⭐ 4.5
"You’ve been touched by Sesqua Valley, and you’ll never be as you were.”
Introduction by Jessica Amanda Salmonson.
There are really only two living authors I believe took a lot of what they learned from H. P. Lovecraft and Edgar Allan Poe, then made those lessons into something strictly their own—emotive, decadent, lonesome dark jewels. One is W. H. Pugmire, the other is Tom Ligotti. In both cases, having read their stuff before they were published anywhere but the amateur press, I felt they were probably too original for popular success. The public likes crap, and preferably particolored unoriginal crap. And here were depths of darkness and sorrow and disturbing moments of humor and grotesquerie that seemed to have seeped from bleakly loving souls, broken rather than twisted, broken by an ugly world perhaps, manifesting in our material world like diamonds of jet.
Some passages:
“Out of the depths of dreaming came The antique thing that called my name. It shook me from my placid rest, Commanding me to kiss its breast. My mouth pressed to its marble hide. New longing was not satisfied. The pale thing called me brother, said, ‘I am the Dreaming and the Dead, Fallen from distant vortices, From whirling far-off galaxies, Past dying suns and chilly stars. I come to kiss thy psychic scars.’ Looking down I was perplexed To see the beast was double-sexed. ‘Kiss me there,’ it spoke to me, ‘And penetrate my mystery.’ I did not heed its queer command; Instead I took its pale hooked hand And with its talons pierced my eyes. Through blood and tears I scanned the skies. I saw the crawling stars that named Me as their own. Thus I am claimed.”

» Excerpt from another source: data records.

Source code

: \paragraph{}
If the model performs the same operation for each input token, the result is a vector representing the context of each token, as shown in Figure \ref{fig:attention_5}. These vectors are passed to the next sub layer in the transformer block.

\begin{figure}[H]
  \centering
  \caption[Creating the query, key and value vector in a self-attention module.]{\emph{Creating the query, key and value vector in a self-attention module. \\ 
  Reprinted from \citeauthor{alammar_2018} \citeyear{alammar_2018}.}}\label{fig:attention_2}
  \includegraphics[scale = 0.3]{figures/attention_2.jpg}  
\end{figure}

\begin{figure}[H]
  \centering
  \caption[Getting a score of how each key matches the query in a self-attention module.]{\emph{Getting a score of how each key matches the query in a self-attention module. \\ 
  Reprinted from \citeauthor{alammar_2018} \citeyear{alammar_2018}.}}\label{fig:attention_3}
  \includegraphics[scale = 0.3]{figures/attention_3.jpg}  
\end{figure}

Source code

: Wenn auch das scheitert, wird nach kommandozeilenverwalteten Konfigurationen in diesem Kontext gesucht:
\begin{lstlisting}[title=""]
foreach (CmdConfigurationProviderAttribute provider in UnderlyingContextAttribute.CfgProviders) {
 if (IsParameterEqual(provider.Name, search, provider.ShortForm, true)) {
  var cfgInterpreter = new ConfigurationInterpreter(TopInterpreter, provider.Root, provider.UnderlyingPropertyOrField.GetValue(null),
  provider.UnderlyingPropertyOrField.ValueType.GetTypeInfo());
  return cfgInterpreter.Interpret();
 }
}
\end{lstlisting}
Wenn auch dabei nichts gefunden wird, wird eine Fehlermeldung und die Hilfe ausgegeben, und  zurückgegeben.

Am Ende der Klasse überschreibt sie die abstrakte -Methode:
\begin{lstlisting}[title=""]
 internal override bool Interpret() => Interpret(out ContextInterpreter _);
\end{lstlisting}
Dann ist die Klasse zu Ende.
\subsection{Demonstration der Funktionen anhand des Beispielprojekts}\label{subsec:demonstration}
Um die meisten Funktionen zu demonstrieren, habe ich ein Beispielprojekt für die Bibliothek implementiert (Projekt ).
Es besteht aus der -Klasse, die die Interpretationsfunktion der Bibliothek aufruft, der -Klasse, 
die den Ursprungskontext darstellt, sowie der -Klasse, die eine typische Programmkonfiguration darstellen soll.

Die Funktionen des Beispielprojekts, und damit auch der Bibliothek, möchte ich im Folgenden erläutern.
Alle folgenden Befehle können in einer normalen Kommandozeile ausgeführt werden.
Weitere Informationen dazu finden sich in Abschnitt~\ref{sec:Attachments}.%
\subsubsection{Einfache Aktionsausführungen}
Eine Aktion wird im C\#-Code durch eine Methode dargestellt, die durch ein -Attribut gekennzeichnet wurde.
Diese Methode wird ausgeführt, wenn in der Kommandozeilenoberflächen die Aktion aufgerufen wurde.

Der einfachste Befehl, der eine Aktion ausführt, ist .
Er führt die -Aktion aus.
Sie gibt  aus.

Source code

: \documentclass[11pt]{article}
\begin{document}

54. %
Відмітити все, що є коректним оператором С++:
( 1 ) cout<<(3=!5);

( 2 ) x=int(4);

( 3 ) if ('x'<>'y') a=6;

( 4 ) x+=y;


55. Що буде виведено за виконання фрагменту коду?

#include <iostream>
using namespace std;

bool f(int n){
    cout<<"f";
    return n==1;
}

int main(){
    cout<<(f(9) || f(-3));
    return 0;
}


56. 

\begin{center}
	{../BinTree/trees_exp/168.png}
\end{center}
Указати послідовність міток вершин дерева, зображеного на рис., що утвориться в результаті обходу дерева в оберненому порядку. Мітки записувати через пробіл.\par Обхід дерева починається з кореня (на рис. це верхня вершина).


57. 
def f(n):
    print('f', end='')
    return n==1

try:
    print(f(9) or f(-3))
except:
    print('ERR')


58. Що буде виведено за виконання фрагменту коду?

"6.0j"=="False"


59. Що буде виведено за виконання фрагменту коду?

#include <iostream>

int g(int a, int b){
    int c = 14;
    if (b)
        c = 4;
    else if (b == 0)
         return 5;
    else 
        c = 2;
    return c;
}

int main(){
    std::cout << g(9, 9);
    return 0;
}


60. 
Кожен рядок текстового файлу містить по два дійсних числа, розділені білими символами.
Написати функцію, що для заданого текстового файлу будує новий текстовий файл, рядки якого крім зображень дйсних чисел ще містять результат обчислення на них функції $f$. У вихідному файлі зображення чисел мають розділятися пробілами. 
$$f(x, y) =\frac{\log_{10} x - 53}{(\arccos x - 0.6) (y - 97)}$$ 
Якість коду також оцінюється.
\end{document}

“Ah, subtle scream beneath disrupted earth, Oh, moaning of one mouth beneath the sod, The choking of one final cry, the dearth Of air spilled forth in prayer to heedless god. Allow all breath to cease, allow the stream Of mortal blood within to stop its course. Allow the liquid eye to dull its gleam. Abandon misery, unclench remorse. Your ache, so lunatic, is realized. You have achieved your fitful mortal goal. You have accomplished that so highly prized: The valley has embraced your mortal soul. You now are kindred with our shadow-race As you dissolve beneath the Hungry Place.”
"It is the effect of night that swims within my liquid eyes as I kneel on this tainted soil and dig my fingers into unhallowed earth. Windsong moans through the cracks and crevices of a ruined church where air is no longer sanctified and sinless, and as I work my hand into the churchyard sod I pray the name of one strange god who tastes me in my deepest dreaming."
"My human hands reached out. One caught my sister’s hair, and the other was clutched by her fiendish hand. Aided by her alchemy, I floated from the altar, into her embrace, and we danced as the earth beneath us crumbled into dust that was scattered as cosmic waste. Chortling, we stepped beyond the stars, guided by a Nameless One, past space and time, to hoary Yuggoth, where we buzzed in ecstasy among immortal fungi."
"I have looked through black trees to a dry and dead moon, There in a darkened sky, a place of ultimate omission, Which expands overhead like some cauldron of nightmare, An abyss of evening. Overhead, a yawning universe seethes, As if to devour this world and we Who creep insignificantly on it, We who stumble and find no hold of sanity. A chill madness seeps down from darkness; It touches the hoary stones Of this unholy house in this valley Where chaos and lunacy dance, Where they move in an atmosphere haunted By the mockery there on His mask, His façade of Imperial Midnight. He offers His hand to our tongue. (rough draft of a poem by William Davis Manly, left unfinished at the time of his disappearance)"
"The crowd I hang out with at home—they try so hard to be radical, but they’re all so very normal and bland. Their radical natures are things they’ve learned from the lives of others, which they try to duplicate; but they aren’t authentic, it’s all just cliche."